Egalité entre les femmes et les hommes : que prévoit le projet de loi avenir professionnel ?
Muriel Pénicaud a affirmé son objectif de voir disparaître les écarts de rémunération entre les femmes et les hommes « d’ici à la fin du quinquennat ». - © Gonzalo Fuentes – Reuters

La ministre du Travail, Muriel Pénicaud, entend inciter les entreprises à parvenir à l’égalité des rémunérations.

Le projet de loi pour la liberté de choisir son avenir professionnel, adopté le 19 juin par l’Assemblée nationale avant d’être débattu au Sénat, comporte des dispositions en faveur de l’« égalité de rémunération entre les femmes et les hommes ».

La ministre du Travail, Muriel Pénicaud, qui porte le texte, souhaite imposer aux entreprises employant 50 personnes ou davantage la publication annuelle d’« une mesure des écarts de rémunération » entre les salariés des deux genres « et de leur évolution », indique le document. Un décret doit détailler les modalités et la méthodologie utilisée.

En l’absence d’égalité, l’employeur et les syndicats de l’entreprise devront négocier « sur la programmation, annuelle ou pluriannuelle, de mesures financières de rattrapage salarial ».

Si aucun accord ne prévoit de telles mesures, l’employeur prendra une décision unilatérale, après consultation des représentants du personnel.
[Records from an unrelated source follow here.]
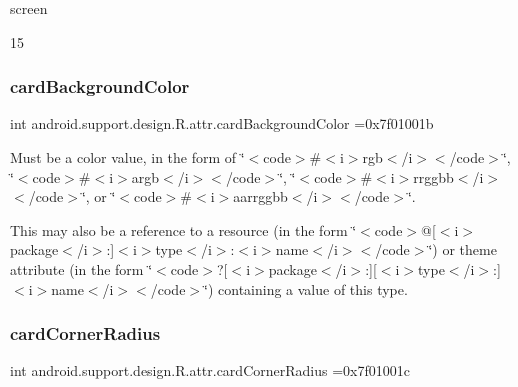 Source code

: {\ttfamily screen}

15\mbox{\label{classandroid_1_1support_1_1design_1_1R_1_1attr_a1328a32ea9c593fc1f8a1a0b6f19e84e}} 
\subsubsection{\texorpdfstring{card\+Background\+Color}{cardBackgroundColor}}
{\footnotesize\ttfamily int android.\+support.\+design.\+R.\+attr.\+card\+Background\+Color =0x7f01001b\hspace{0.3cm}{\ttfamily [static]}}

Must be a color value, in the form of \char`\"{}$<$code$>$\#$<$i$>$rgb$<$/i$>$$<$/code$>$\char`\"{}, \char`\"{}$<$code$>$\#$<$i$>$argb$<$/i$>$$<$/code$>$\char`\"{}, \char`\"{}$<$code$>$\#$<$i$>$rrggbb$<$/i$>$$<$/code$>$\char`\"{}, or \char`\"{}$<$code$>$\#$<$i$>$aarrggbb$<$/i$>$$<$/code$>$\char`\"{}. 

This may also be a reference to a resource (in the form \char`\"{}$<$code$>$@\mbox{[}$<$i$>$package$<$/i$>$\+:\mbox{]}$<$i$>$type$<$/i$>$\+:$<$i$>$name$<$/i$>$$<$/code$>$\char`\"{}) or theme attribute (in the form \char`\"{}$<$code$>$?\mbox{[}$<$i$>$package$<$/i$>$\+:\mbox{]}\mbox{[}$<$i$>$type$<$/i$>$\+:\mbox{]}$<$i$>$name$<$/i$>$$<$/code$>$\char`\"{}) containing a value of this type. \mbox{\label{classandroid_1_1support_1_1design_1_1R_1_1attr_a0892312691f51ddd1d073df8df17e82a}} 
\subsubsection{\texorpdfstring{card\+Corner\+Radius}{cardCornerRadius}}
{\footnotesize\ttfamily int android.\+support.\+design.\+R.\+attr.\+card\+Corner\+Radius =0x7f01001c\hspace{0.3cm}{\ttfamily [static]}}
En outre, lorsque le principe de l’égalité des rémunérations n’est pas respecté, l’entreprise disposera d’un délai de trois ans pour se mettre en conformité.

Une pénalité financière

Si à l’expiration de ce délai l’employeur n’a toujours pas respecté son obligation, il sera tenu de régler une pénalité financière. Cette somme sera due dans la situation où la différence de rémunération est supérieure à un taux minimal, fixé par arrêté.

Mais, « en fonction des efforts constatés dans l’entreprise en matière d’égalité salariale […]  ainsi que des motifs de sa défaillance », l’employeur aura droit au bénéfice d’un délai de sursis d’un an, « pour se mettre en conformité », précise le projet de loi.

Ces règles doivent entrer en vigueur à une date encore indéterminée, au plus tard :

  • le 1er janvier 2019 pour les entreprises de plus de 250 salariés ;
  • le 1er janvier 2020 pour les entreprises de 50 à 250 salariés.

Une égalité en 2022

Muriel Pénicaud a affirmé son objectif de voir disparaître les écarts de rémunération entre les femmes et les hommes « d’ici à la fin du quinquennat ».

Le Code du travail pose le principe de cette égalité, « pour un même travail ou pour un travail de valeur égale » (L. 3221-2).

Mais, « si l’on tient compte des différences de tranches d’âge, de type de contrat, de temps de travail, de secteur d’activité et de taille d’entreprise, environ 10,5 % d’écart de salaire demeure inexpliqué », remarquait en mars 2017 un organisme privé, l’Observatoire des inégalités.